» Activity: Produce word for word the lines of the data below running from the one that has "Build Class" to the one that has "- [API Integration", inclusive, and no others.

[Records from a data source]
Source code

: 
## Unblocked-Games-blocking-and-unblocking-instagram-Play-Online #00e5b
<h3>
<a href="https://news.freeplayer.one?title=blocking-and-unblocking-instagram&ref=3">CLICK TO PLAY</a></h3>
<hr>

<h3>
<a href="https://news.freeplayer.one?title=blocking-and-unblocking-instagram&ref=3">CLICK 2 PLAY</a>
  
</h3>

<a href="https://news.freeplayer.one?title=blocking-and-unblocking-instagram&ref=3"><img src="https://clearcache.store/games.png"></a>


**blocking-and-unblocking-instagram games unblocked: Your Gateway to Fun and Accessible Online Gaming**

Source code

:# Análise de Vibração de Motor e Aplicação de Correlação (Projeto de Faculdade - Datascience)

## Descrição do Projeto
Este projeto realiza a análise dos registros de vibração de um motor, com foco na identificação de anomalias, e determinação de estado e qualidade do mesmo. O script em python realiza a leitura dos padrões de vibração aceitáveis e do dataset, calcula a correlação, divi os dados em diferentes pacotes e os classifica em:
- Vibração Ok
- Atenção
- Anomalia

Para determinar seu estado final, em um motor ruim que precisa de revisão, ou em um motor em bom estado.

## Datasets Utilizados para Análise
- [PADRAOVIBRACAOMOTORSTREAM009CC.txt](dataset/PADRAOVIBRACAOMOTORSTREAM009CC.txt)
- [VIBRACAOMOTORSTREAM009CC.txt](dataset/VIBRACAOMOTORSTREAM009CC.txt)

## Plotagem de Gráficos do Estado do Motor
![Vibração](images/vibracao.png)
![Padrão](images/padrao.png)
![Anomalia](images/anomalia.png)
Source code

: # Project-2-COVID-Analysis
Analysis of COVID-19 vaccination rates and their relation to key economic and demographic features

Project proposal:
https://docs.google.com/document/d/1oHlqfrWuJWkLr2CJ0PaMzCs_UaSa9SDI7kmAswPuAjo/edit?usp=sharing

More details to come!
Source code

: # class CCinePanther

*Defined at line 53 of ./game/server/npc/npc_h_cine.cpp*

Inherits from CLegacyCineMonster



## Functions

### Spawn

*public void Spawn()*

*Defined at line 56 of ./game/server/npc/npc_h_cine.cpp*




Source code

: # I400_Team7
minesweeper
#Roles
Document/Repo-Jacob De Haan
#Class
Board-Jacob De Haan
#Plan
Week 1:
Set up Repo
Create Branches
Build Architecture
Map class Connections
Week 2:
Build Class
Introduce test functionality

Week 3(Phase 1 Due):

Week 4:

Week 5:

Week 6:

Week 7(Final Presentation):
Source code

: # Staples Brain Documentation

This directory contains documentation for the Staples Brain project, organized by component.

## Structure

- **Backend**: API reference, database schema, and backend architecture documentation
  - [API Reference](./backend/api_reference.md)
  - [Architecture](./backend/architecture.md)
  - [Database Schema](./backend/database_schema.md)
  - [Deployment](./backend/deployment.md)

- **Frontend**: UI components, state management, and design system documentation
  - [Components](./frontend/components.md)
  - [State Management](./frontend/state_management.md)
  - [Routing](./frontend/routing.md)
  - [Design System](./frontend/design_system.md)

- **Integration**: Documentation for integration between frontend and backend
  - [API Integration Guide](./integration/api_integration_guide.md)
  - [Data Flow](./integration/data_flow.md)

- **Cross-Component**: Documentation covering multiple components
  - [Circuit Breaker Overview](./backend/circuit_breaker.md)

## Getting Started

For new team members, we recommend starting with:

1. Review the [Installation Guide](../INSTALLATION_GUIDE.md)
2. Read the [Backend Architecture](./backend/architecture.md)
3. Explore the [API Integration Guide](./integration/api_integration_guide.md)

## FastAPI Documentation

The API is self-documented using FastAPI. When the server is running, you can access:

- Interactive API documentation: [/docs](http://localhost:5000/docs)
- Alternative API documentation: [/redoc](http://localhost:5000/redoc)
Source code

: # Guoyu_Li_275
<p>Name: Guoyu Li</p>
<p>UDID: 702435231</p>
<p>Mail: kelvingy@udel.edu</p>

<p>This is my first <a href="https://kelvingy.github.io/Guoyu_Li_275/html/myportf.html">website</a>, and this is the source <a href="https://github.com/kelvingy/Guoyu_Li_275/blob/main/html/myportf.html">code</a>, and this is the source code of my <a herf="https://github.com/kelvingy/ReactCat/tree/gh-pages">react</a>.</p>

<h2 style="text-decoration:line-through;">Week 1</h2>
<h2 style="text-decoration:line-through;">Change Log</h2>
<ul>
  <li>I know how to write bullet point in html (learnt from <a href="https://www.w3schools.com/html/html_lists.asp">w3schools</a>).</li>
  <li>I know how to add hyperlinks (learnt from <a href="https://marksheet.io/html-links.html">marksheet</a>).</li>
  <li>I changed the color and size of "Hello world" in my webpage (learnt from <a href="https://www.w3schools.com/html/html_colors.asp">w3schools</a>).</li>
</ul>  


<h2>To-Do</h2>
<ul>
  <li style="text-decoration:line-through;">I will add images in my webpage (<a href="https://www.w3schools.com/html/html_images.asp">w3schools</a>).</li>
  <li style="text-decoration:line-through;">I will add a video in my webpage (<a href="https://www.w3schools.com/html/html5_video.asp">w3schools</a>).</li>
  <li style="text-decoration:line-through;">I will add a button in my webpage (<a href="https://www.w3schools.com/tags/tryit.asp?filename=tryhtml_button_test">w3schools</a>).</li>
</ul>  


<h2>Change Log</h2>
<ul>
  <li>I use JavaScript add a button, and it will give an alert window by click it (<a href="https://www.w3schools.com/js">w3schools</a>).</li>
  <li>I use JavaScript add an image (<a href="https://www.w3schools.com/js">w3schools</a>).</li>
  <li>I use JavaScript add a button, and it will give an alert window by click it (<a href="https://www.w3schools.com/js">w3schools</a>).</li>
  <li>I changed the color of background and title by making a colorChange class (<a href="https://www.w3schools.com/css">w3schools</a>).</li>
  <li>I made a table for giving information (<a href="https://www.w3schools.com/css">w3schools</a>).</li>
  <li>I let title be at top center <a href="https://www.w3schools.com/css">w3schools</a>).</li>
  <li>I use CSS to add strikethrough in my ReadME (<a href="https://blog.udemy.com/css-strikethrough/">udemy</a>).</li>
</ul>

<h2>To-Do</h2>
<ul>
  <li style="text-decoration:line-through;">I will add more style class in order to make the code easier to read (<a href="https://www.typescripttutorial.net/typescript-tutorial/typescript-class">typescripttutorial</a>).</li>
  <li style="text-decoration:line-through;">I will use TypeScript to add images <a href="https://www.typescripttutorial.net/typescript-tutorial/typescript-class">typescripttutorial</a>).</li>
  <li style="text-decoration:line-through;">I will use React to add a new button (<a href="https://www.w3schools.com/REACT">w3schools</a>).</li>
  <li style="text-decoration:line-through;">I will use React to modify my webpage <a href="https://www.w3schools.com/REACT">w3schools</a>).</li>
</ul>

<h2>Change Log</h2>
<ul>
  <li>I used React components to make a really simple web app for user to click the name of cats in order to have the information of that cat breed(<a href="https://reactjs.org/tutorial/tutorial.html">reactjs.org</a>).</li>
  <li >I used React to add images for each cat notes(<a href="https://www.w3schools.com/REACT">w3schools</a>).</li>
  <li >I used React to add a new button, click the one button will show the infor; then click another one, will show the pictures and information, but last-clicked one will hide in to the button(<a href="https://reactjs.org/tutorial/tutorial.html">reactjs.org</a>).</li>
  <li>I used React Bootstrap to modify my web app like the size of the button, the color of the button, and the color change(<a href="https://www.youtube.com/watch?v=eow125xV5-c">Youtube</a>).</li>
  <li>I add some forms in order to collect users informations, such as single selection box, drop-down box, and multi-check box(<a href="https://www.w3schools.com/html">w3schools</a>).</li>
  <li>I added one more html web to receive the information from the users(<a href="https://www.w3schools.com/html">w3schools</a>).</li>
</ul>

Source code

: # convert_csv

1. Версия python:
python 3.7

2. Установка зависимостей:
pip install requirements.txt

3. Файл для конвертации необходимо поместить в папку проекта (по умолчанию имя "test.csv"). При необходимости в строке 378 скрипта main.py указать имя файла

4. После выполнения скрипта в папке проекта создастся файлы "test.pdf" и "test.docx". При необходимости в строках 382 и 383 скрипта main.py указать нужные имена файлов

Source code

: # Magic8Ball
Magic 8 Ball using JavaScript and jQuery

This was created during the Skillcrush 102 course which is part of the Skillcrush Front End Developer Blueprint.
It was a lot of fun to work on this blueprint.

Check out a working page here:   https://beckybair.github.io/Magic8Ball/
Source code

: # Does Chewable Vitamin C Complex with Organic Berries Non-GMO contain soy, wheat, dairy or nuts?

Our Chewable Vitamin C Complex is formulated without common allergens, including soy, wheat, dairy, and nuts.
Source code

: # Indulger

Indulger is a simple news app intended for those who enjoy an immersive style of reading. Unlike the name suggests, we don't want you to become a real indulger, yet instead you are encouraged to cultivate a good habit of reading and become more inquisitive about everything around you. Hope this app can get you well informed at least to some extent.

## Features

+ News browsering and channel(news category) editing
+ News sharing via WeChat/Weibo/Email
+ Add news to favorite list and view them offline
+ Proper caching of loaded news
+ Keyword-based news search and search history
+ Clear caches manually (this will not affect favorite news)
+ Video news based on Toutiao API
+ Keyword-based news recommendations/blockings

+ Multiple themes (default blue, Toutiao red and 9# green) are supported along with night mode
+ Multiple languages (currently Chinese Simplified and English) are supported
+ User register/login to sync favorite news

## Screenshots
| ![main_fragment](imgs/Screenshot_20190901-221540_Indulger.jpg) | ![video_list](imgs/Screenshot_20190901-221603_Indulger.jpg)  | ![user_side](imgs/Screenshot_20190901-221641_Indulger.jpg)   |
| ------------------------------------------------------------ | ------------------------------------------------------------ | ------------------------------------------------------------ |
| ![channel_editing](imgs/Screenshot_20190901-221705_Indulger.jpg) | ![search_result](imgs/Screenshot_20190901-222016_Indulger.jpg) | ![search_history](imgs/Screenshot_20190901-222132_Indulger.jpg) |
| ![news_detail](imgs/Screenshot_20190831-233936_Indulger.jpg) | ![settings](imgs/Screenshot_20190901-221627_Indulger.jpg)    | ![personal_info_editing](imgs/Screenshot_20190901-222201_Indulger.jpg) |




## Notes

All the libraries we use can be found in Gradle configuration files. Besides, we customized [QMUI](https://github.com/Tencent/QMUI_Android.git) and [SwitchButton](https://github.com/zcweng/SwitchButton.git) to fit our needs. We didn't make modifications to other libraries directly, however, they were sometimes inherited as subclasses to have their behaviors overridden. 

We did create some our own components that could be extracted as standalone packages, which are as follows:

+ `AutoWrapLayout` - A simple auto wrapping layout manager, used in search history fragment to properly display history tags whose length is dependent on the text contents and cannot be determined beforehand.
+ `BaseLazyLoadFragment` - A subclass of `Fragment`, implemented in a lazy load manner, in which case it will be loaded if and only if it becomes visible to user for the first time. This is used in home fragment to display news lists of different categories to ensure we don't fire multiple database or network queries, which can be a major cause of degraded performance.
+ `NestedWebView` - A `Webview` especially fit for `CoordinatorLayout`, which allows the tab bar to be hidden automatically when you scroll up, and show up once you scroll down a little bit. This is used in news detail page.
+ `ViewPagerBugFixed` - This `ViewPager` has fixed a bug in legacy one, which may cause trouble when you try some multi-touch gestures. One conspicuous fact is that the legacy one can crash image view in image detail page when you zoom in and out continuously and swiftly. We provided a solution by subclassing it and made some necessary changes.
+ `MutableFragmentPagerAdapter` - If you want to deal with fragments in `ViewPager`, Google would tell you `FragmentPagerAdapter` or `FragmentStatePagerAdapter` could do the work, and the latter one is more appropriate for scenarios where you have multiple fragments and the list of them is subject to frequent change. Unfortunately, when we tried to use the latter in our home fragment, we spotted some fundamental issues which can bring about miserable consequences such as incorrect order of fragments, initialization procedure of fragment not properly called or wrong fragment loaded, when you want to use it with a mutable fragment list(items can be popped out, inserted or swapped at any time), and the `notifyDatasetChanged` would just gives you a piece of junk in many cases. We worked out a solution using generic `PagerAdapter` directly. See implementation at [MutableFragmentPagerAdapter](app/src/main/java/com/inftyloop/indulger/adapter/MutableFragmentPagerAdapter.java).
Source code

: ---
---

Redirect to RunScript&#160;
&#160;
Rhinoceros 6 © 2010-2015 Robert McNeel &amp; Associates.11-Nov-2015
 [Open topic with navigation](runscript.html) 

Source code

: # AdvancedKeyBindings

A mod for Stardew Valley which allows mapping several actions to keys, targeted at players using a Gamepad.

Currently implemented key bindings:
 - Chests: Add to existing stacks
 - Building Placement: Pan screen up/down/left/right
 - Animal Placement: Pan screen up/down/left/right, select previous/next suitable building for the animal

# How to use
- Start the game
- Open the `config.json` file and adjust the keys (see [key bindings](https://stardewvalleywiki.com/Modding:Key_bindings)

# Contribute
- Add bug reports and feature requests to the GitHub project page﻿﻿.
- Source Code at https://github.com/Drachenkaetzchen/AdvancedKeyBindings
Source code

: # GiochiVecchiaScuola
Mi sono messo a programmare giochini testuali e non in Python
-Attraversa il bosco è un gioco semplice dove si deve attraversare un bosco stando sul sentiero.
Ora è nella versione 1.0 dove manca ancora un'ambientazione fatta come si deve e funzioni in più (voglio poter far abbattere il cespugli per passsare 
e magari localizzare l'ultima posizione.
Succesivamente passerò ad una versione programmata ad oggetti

» Exercise output:
Build Class
Introduce test functionality

Week 3(Phase 1 Due):

Week 4:

Week 5:

Week 6:

Week 7(Final Presentation):
Source code

: # Staples Brain Documentation

This directory contains documentation for the Staples Brain project, organized by component.

## Structure

- **Backend**: API reference, database schema, and backend architecture documentation
  - [API Reference](./backend/api_reference.md)
  - [Architecture](./backend/architecture.md)
  - [Database Schema](./backend/database_schema.md)
  - [Deployment](./backend/deployment.md)

- **Frontend**: UI components, state management, and design system documentation
  - [Components](./frontend/components.md)
  - [State Management](./frontend/state_management.md)
  - [Routing](./frontend/routing.md)
  - [Design System](./frontend/design_system.md)

- **Integration**: Documentation for integration between frontend and backend
  - [API Integration Guide](./integration/api_integration_guide.md)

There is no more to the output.